• **Task objective**: Using the data below, copy every line that contains the word "session".
Segment Open
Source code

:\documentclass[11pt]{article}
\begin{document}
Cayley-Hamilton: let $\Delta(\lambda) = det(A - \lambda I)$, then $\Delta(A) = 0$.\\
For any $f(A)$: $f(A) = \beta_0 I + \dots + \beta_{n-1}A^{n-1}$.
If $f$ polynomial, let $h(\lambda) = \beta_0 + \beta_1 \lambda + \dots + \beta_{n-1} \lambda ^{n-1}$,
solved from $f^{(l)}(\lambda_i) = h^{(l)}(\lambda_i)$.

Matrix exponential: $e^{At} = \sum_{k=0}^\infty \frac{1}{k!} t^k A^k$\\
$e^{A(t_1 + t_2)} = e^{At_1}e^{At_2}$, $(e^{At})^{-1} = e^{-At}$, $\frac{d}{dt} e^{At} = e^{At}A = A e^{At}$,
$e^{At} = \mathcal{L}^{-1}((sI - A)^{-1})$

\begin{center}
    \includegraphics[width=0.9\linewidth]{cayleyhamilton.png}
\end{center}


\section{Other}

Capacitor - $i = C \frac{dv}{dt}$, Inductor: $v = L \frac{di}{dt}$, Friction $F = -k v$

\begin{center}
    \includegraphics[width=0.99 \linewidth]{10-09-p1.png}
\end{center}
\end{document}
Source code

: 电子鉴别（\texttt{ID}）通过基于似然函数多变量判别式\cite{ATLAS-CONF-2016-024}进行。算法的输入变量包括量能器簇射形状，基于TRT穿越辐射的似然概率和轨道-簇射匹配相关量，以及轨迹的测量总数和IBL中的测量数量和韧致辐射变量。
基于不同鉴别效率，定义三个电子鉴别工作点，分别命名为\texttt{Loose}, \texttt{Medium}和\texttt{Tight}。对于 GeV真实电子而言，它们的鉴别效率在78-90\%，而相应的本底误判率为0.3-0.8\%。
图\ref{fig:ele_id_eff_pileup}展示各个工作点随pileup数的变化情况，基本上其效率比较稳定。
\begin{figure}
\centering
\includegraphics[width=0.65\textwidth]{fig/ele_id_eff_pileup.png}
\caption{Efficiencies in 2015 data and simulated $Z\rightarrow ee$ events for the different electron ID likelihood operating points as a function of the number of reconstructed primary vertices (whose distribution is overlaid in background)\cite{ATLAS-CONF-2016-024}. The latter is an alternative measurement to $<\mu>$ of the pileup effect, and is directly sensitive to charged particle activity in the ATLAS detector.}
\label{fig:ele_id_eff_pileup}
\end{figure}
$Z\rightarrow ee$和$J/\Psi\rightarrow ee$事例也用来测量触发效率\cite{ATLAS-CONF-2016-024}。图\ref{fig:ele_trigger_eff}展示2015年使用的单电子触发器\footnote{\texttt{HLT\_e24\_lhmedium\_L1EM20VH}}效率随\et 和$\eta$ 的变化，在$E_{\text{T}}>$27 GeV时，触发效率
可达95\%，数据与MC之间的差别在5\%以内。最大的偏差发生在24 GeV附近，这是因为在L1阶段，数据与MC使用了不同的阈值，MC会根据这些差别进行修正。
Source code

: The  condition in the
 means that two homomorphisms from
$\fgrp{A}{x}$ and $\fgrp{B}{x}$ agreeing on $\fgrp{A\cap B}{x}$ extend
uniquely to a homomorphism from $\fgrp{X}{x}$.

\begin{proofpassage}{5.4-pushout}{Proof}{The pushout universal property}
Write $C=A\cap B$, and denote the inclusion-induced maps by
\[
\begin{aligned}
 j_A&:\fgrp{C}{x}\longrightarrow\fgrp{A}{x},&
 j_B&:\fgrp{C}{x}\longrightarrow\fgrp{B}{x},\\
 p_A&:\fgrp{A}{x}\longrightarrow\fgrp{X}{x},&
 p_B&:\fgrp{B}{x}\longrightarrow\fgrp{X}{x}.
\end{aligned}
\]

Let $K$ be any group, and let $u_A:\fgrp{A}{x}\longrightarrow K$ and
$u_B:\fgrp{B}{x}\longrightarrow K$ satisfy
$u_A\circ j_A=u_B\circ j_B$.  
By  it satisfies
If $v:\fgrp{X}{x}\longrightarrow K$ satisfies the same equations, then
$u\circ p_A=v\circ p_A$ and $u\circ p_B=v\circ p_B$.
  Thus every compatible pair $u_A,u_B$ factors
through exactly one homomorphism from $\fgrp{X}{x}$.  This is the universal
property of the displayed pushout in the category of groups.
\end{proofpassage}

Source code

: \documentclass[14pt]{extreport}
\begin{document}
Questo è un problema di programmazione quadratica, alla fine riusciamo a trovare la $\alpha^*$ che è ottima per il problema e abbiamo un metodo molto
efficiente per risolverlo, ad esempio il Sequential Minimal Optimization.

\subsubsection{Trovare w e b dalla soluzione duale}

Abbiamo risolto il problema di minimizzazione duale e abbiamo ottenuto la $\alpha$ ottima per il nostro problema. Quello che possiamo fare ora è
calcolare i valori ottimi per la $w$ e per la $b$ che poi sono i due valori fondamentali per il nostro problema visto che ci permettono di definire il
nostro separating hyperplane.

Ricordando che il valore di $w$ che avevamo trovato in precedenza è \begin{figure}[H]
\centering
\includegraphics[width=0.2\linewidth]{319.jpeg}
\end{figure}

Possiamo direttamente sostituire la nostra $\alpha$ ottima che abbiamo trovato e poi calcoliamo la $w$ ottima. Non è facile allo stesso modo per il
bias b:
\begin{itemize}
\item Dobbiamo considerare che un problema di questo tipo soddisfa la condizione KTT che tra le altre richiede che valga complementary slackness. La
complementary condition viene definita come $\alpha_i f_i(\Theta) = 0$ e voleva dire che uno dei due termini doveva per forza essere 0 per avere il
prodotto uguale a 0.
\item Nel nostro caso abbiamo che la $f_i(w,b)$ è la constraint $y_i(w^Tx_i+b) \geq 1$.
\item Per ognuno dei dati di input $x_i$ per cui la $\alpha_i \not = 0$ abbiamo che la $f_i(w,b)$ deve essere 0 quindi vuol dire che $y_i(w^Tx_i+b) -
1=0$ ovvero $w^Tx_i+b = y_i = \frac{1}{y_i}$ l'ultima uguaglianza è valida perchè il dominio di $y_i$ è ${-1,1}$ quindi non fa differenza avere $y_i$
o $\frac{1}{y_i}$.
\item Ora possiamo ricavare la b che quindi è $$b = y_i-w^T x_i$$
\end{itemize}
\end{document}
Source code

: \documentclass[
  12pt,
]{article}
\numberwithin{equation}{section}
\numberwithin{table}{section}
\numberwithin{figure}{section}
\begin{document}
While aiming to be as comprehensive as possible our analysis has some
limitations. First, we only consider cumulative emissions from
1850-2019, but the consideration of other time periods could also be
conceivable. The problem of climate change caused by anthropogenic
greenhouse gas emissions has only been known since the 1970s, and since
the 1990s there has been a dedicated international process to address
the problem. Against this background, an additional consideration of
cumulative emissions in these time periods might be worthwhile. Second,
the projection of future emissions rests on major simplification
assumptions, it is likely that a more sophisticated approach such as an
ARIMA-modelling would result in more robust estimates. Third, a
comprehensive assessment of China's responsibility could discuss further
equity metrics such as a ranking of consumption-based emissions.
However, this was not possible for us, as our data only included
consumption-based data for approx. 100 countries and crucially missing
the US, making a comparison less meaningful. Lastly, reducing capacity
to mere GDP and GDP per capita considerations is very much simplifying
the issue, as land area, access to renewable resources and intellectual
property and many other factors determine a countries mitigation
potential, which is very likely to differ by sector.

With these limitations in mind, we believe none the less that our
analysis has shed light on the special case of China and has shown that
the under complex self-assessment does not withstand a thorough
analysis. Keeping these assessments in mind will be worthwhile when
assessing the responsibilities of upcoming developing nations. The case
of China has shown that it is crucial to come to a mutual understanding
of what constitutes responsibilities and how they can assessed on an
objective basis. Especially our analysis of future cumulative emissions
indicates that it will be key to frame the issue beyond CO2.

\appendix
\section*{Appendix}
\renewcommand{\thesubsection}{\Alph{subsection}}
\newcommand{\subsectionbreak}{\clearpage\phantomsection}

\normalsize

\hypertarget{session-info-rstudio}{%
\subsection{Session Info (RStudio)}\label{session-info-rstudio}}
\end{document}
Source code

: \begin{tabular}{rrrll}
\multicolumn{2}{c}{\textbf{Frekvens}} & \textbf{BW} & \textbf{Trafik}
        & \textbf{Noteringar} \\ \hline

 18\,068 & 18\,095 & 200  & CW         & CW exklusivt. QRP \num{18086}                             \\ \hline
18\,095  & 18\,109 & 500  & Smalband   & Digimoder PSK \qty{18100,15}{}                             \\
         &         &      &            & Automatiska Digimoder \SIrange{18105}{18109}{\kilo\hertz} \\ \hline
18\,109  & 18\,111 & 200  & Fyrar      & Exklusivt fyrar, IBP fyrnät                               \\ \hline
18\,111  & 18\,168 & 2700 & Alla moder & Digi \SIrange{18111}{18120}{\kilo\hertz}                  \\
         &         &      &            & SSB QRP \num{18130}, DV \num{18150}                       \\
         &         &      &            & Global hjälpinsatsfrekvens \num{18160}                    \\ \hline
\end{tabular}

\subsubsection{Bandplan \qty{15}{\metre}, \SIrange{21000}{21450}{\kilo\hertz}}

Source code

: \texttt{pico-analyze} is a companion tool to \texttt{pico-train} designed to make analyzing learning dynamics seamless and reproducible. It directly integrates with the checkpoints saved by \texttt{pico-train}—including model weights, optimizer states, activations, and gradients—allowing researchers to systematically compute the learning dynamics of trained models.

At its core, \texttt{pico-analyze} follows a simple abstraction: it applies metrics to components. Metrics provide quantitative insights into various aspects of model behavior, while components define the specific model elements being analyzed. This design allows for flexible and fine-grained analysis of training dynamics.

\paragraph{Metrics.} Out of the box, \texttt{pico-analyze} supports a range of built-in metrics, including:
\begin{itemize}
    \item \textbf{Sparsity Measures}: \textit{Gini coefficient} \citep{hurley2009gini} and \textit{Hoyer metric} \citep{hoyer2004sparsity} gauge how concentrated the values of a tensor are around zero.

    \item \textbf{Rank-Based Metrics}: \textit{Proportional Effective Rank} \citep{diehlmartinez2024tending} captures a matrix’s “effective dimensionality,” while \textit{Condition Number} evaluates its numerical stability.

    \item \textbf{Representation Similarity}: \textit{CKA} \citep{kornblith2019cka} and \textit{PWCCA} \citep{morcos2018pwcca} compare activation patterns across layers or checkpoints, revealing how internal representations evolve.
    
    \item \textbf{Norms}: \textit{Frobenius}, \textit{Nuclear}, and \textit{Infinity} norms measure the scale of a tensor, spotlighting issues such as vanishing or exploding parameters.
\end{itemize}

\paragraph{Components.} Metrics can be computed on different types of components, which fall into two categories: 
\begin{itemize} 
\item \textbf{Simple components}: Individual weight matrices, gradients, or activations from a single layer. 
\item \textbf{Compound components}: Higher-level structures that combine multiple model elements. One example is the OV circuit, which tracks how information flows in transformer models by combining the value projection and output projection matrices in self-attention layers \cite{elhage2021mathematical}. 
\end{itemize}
Segment Closed
• **Solution to the problem**:
\hypertarget{session-info-rstudio}{%
\subsection{Session Info (RStudio)}\label{session-info-rstudio}}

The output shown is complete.